Install WireGuard on Raspberry Pi

WireGuard is an extremely simple yet fast and modern VPN that utilizes state-of-the-art cryptography. It aims to be faster, simpler, leaner, and more useful than IPSec, while avoiding the massive headache. It intends to be considerably more performant than OpenVPN. WireGuard is designed as a general purpose VPN for running on embedded interfaces and super computers alike, fit for many different circumstances. Initially released for the Linux kernel, it plans to be cross-platform and widely deployable. It is currently under heavy development, but already it might be regarded as the most secure, easiest to use, and simplest VPN solution in the industry.

image

This is not a step by step guide for absolute beginners. I'll show you the relevant parts of my config files.

0, Install required packages for rpi-source

sudo apt-get install bc libncurses5-dev

1, Install kernel headers via rpi-source

https://github.com/notro/rpi-source

2, Install required packages

sudo apt-get install libmnl-dev build-essential git

3, Install Wireguard

git clone https://git.zx2c4.com/WireGuard
cd WireGuard/
cd src/
make
sudo make install

Done.

Now let's connect two Raspberry Pi's remotely:

The hard part. No. I am just joking. WireGuard is easy as pie.

1, First, generate private and public keys.
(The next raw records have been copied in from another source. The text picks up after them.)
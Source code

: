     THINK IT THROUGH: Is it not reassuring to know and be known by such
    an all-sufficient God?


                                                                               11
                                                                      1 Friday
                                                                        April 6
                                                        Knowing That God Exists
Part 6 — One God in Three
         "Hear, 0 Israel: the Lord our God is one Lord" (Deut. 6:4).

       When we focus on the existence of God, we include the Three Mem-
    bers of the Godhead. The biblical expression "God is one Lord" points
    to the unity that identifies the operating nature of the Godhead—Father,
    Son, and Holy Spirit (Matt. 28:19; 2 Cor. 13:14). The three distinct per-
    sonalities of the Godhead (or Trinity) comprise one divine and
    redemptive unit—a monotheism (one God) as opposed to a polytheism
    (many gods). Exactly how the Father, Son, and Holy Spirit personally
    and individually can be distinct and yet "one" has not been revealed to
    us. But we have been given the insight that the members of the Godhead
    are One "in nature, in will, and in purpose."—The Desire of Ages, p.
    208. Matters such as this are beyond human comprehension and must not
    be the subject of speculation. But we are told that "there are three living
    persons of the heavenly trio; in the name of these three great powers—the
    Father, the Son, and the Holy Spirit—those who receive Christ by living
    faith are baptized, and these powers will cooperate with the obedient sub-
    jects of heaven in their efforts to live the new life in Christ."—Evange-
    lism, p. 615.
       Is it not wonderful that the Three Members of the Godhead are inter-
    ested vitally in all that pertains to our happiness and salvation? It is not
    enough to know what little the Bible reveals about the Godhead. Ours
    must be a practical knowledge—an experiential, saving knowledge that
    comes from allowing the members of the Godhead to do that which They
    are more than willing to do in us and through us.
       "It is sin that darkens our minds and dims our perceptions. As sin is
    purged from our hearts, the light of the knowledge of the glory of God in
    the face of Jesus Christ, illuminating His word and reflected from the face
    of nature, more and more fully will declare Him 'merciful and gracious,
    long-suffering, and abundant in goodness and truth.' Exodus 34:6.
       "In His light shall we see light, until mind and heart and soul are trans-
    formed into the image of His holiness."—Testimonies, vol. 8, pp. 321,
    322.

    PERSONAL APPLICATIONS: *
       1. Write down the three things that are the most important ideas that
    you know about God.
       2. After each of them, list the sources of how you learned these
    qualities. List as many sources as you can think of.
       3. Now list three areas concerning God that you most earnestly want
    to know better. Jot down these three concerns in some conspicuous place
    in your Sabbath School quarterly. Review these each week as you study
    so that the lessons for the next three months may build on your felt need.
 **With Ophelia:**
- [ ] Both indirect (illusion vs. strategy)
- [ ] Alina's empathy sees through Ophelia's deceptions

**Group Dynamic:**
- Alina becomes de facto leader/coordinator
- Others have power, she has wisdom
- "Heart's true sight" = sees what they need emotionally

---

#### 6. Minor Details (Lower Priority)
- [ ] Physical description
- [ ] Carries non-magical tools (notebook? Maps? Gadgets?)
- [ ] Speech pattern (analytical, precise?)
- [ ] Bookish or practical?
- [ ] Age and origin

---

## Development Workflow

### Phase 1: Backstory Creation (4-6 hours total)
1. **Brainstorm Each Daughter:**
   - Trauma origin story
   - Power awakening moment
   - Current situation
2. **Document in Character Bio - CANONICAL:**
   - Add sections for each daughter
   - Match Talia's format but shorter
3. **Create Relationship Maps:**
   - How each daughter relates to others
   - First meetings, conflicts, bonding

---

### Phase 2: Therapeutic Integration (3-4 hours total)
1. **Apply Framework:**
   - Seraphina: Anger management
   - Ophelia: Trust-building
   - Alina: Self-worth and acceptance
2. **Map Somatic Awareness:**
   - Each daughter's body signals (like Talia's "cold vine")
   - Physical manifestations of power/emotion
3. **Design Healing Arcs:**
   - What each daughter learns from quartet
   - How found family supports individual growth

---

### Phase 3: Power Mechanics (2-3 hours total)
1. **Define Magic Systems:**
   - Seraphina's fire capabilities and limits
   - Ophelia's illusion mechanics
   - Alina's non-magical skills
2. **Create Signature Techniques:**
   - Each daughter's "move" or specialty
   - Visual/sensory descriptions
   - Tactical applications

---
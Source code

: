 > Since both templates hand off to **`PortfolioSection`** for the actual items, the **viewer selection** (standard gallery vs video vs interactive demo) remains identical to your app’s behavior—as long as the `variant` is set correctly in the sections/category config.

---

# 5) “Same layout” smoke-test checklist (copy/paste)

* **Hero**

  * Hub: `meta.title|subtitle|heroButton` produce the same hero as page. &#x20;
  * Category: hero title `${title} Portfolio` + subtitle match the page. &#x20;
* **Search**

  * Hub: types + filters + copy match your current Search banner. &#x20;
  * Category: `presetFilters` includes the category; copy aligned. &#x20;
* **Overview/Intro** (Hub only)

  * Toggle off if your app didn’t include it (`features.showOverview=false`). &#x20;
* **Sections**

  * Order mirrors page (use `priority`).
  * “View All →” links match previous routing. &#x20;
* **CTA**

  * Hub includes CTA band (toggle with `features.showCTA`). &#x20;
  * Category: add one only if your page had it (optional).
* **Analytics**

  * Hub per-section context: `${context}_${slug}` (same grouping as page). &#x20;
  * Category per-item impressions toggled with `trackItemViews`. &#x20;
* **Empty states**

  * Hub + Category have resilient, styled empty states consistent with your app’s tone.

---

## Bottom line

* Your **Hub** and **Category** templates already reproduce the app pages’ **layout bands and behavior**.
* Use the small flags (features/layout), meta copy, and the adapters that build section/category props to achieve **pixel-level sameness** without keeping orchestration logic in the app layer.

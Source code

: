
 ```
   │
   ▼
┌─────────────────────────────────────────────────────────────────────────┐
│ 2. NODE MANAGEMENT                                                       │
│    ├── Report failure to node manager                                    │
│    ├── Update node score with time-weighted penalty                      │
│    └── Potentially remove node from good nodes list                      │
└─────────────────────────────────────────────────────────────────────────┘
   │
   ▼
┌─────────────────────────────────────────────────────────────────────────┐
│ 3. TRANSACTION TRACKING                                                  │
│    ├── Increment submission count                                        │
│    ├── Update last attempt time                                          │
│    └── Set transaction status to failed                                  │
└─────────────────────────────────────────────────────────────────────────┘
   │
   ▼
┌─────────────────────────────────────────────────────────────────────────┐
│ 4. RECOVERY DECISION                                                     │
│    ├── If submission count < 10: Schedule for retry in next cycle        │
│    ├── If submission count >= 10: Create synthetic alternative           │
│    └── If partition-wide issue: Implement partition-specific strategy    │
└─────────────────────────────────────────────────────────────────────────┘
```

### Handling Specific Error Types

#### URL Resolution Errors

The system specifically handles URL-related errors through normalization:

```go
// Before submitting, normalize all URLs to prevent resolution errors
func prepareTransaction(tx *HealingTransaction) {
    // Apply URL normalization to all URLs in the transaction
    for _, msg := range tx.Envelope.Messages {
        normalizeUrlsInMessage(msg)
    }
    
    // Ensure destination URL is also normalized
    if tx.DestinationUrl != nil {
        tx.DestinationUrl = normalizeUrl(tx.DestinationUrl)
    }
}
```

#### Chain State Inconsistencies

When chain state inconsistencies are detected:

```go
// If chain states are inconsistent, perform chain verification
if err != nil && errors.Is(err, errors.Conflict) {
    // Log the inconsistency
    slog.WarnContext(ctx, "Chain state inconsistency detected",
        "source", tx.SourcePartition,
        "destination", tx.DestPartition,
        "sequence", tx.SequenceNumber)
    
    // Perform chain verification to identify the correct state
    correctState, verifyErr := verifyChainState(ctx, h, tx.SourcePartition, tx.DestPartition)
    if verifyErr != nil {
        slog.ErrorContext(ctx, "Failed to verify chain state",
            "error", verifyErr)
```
$ wg genkey > rpia_private.key
$ wg pubkey > rpia_public.key < rpia_private.key

$ wg genkey > rpib_private.key
$ wg pubkey > rpib_public.key < rpib_private.key

2, Raspberry Pi A:

pi@rpia:~ $ sudo cat /etc/wireguard/wg0.conf
[Interface]
ListenPort = 1500
PrivateKey = PASTEHERE_rpia_private.key_CONTENT
[Peer]
Endpoint = ip.or.hostname:1500
PublicKey = PASTEHERE_rpib_public.key_CONTENT 
AllowedIPs = 0.0.0.0/0

Raspberry Pi B:

pi@rpia:~ $ sudo cat /etc/wireguard/wg0.conf
[Interface]
ListenPort = 1500
PrivateKey = PASTEHERE_rpib_private.key_CONTENT

[Peer]
Endpoint = ip.or.hostname:1500
PublicKey = PASTEHERE_rpia_public.key_CONTENT 
AllowedIPs = 0.0.0.0/0

3, Enable ipv4 forwarding on both Pi's:

pi@:~ $ cat /etc/sysctl.conf
#Uncomment the next line to enable packet forwarding for IPv4
net.ipv4.ip_forward=1

Reboot for sure.

4, Configure WireGuard interfaces:

Raspberry Pi A:

pi@rpia:~ $ cat /etc/network/interfaces
auto wg0
iface wg0 inet static
  pre-up ip link add dev wg0 type wireguard
  post-up wg setconf wg0 /etc/wireguard/wireguard.conf
  post-up ip link set dev wg0 up
  #READ THIS
  #enable access to remote subnet 192.168.2.x via remote wg0 interface:
  #change this according to your config
  post-up ip route add 192.168.2.0/24 via 192.168.5.2 dev wg0
  #change eth0 to your primary interface, if needed
  post-up iptables -t nat -A POSTROUTING -o eth0 -j MASQUERADE
  address 192.168.5.1
  netmask 255.255.255.0

Raspberry Pi B:

pi@rpib:~ $ cat /etc/network/interfaces
auto wg0
iface wg0 inet static
  pre-up ip link add dev wg0 type wireguard
  post-up wg setconf wg0 /etc/wireguard/wireguard.conf
  post-up ip link set dev wg0 up
  #READ THIS
  #enable access to remote subnet 192.168.1.x via remote wg0 interface:
  #change this according to your config
  post-up ip route add 192.168.1.0/24 via 192.168.5.1 dev wg0
  #change eth0 to your primary interface, if needed
  post-up iptables -t nat -A POSTROUTING -o eth0 -j MASQUERADE
  address 192.168.5.2
  netmask 255.255.255.0

If on your Raspberry Pi WiFi is the primary connection, remove auto wg0. It is trying to connect WireGuard before WiFi is active, and it's not working. Quick fix is to manually enable WireGuard interface after boot: sudo ifup wg0. I'll check for solution later.

Reboot and check if it's working:

pi@:~ $ sudo wg
interface: zzzwg0
  public key: 
  private key: (hidden)
  listening port: 1500

peer: 
  endpoint: xxx.xxx.xxx.xxx:1
  allowed ips: 0.0.0.0/0
  latest handshake: 2 minutes, 43 seconds ago
  transfer: 16.40 KiB received, 28.68 KiB sent

Done.

You can even enable to access remote network for all your local devices if you add a static route on your router pointing to the Raspberry Pi.

Do you have question? Ask these great guys at #wireguard on Freenode.